━━━━━ Stored data

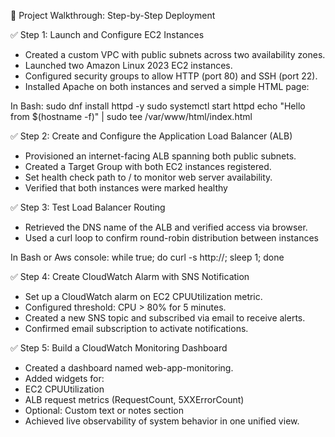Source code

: 📌 Project Walkthrough: Step-by-Step Deployment

✅ Step 1: Launch and Configure EC2 Instances
- Created a custom VPC with public subnets across two availability zones.
- Launched two Amazon Linux 2023 EC2 instances.
- Configured security groups to allow HTTP (port 80) and SSH (port 22).
- Installed Apache on both instances and served a simple HTML page:

In Bash:
sudo dnf install httpd -y
sudo systemctl start httpd
echo "Hello from $(hostname -f)" | sudo tee /var/www/html/index.html

✅ Step 2: Create and Configure the Application Load Balancer (ALB)
- Provisioned an internet-facing ALB spanning both public subnets.
- Created a Target Group with both EC2 instances registered.
- Set health check path to / to monitor web server availability.
- Verified that both instances were marked healthy

✅ Step 3: Test Load Balancer Routing
- Retrieved the DNS name of the ALB and verified access via browser.
- Used a curl loop to confirm round-robin distribution between instances

In Bash or Aws console:
while true; do curl -s http://<your-alb-dns-name>; sleep 1; done

✅ Step 4: Create CloudWatch Alarm with SNS Notification
- Set up a CloudWatch alarm on EC2 CPUUtilization metric.
- Configured threshold: CPU > 80% for 5 minutes.
- Created a new SNS topic and subscribed via email to receive alerts.
- Confirmed email subscription to activate notifications.

✅ Step 5: Build a CloudWatch Monitoring Dashboard
- Created a dashboard named web-app-monitoring.
- Added widgets for:
- EC2 CPUUtilization
- ALB request metrics (RequestCount, 5XXErrorCount)
- Optional: Custom text or notes section
- Achieved live observability of system behavior in one unified view.

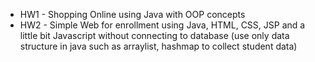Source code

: - HW1 - Shopping Online using Java with OOP concepts
- HW2 - Simple Web for enrollment using Java, HTML, CSS, JSP and a little bit Javascript without connecting to database (use only data structure in java such as arraylist, hashmap to collect student data)
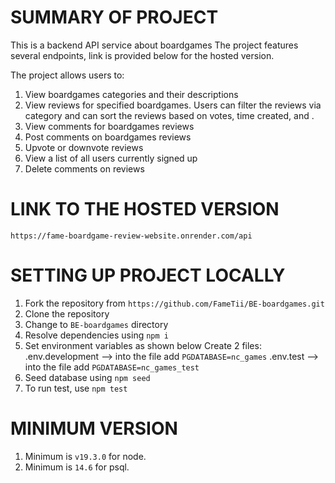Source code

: # SUMMARY OF PROJECT 
This is a backend API service about boardgames
The project features several endpoints, link is provided below for the hosted version.

The project allows users to: 
1. View boardgames categories and their descriptions
2. View reviews for specified boardgames. Users can filter the reviews via category and can sort the reviews based on votes, time created, and . 
3. View comments for boardgames reviews
4. Post comments on boardgames reviews
5. Upvote or downvote reviews
6. View a list of all users currently signed up 
7. Delete comments on reviews


# LINK TO THE HOSTED VERSION 
`https://fame-boardgame-review-website.onrender.com/api`

# SETTING UP PROJECT LOCALLY
1. Fork the repository from  `https://github.com/FameTii/BE-boardgames.git` 
2. Clone the repository 
2. Change to `BE-boardgames` directory
3. Resolve dependencies using `npm i`
4. Set environment variables as shown below
Create 2 files:
.env.development --> into the file add `PGDATABASE=nc_games`
.env.test --> into the file add `PGDATABASE=nc_games_test`
5. Seed database using `npm seed`
6. To run test, use `npm test`

# MINIMUM VERSION
1. Minimum is `v19.3.0` for node.
2. Minimum is `14.6` for psql. 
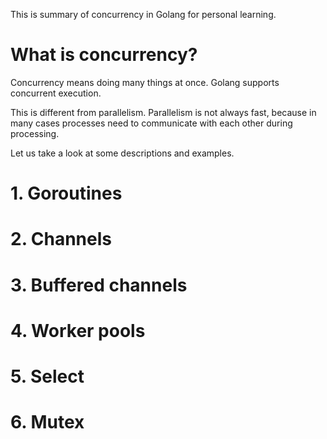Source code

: This is summary of concurrency in Golang for personal learning.

# What is concurrency?

Concurrency means doing many things at once.
Golang supports concurrent execution.

This is different from parallelism. Parallelism is not always fast, because in many cases processes need to communicate with each other during processing.

Let us take a look at some descriptions and examples. 

# 1. Goroutines

# 2. Channels

# 3. Buffered channels

# 4. Worker pools

# 5. Select

# 6. Mutex
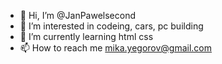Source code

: - 👋 Hi, I’m @JanPawelsecond
- 👀 I’m interested in codeing, cars, pc building
- 🌱 I’m currently learning html css
- 📫 How to reach me mika.yegorov@gmail.com                                                    
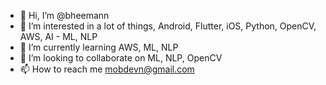 - 👋 Hi, I’m @bheemann
- 👀 I’m interested in a lot of things, Android, Flutter, iOS, Python, OpenCV, AWS, AI - ML, NLP 
- 🌱 I’m currently learning AWS, ML, NLP
- 💞️ I’m looking to collaborate on ML, NLP, OpenCV
- 📫 How to reach me mobdevn@gmail.com

<!---
mobdevn/mobdevn is a ✨ special ✨ repository because its `README.md` (this file) appears on your GitHub profile.
You can click the Preview link to take a look at your changes.
--->
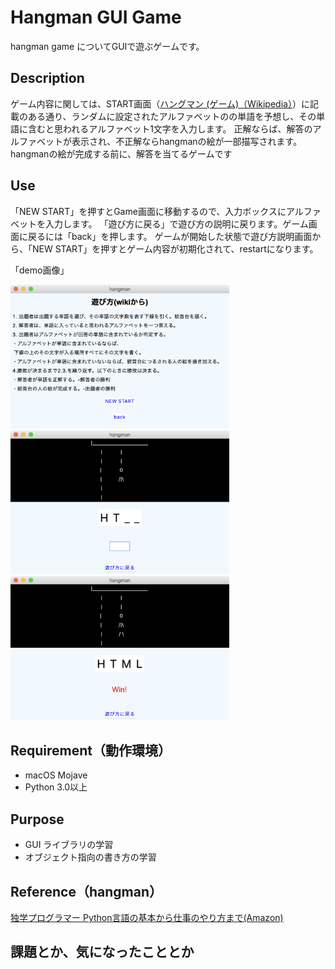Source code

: # Hangman GUI Game

hangman game についてGUIで遊ぶゲームです。

## Description
ゲーム内容に関しては、START画面（[ハングマン (ゲーム)（Wikipedia）](https://ja.wikipedia.org/wiki/%E3%83%8F%E3%83%B3%E3%82%B0%E3%83%9E%E3%83%B3_(%E3%82%B2%E3%83%BC%E3%83%A0))）に記載のある通り、ランダムに設定されたアルファベットのの単語を予想し、その単語に含むと思われるアルファベット1文字を入力します。
正解ならば、解答のアルファベットが表示され、不正解ならhangmanの絵が一部描写されます。
hangmanの絵が完成する前に、解答を当てるゲームです

## Use
「NEW START」を押すとGame画面に移動するので、入力ボックスにアルファベットを入力します。
「遊び方に戻る」で遊び方の説明に戻ります。ゲーム画面に戻るには「back」を押します。
ゲームが開始した状態で遊び方説明画面から、「NEW START」を押すとゲーム内容が初期化されて、restartになります。

「demo画像」

<img src=demo/demo1.png width="350"> <img src=demo/demo2.png width="350"> <img src=demo/demo3.png width="350">
<!-- ![main_screen](demo/demo1.png)![demo2](demo/demo2.png)![demo3](demo/demo3.png) -->

## Requirement（動作環境）
- macOS Mojave
- Python 3.0以上

## Purpose
- GUI ライブラリの学習
- オブジェクト指向の書き方の学習

## Reference（hangman）
[独学プログラマー Python言語の基本から仕事のやり方まで(Amazon)](https://www.amazon.co.jp/dp/B07BKVP9QY/ref=dp-kindle-redirect?_encoding=UTF8&btkr=1)

## 課題とか、気になったこととか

━━━━━━━━━━

→ **Task prompt**
Beginning with the line above that contains "- 📫 How to reach me mika.yegorov@gmail.com" and finishing with the line that contains "mobdevn/mobdevn is a", print those lines exactly and only. Skip all pictures.

→ **Solution for this exercise**
- 📫 How to reach me mika.yegorov@gmail.com                                                    
 - 👋 Hi, I’m @bheemann
- 👀 I’m interested in a lot of things, Android, Flutter, iOS, Python, OpenCV, AWS, AI - ML, NLP 
- 🌱 I’m currently learning AWS, ML, NLP
- 💞️ I’m looking to collaborate on ML, NLP, OpenCV
- 📫 How to reach me mobdevn@gmail.com

<!---
mobdevn/mobdevn is a ✨ special ✨ repository because its `README.md` (this file) appears on your GitHub profile.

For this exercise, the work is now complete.